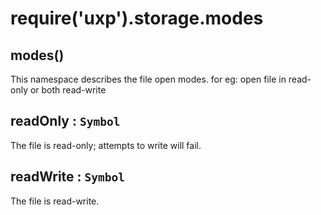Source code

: 
<a name="module-storage-modes" id="module-storage-modes"></a>

# require('uxp').storage.modes


<a name="new-module-storage-modes-new" id="new-module-storage-modes-new"></a>

## modes()
This namespace describes the file open modes. for eg: open file in read-only or both read-write



<a name="module-storage-modes-readonly" id="module-storage-modes-readonly"></a>

## readOnly : `Symbol`
The file is read-only; attempts to write will fail.



<a name="module-storage-modes-readwrite" id="module-storage-modes-readwrite"></a>

## readWrite : `Symbol`
The file is read-write.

* [EXERCISE DIRECTIONS]
Each line of the data that has the string "module" counts once; give the total and nothing else.

* [SOLUTION FOR THIS TASK]
4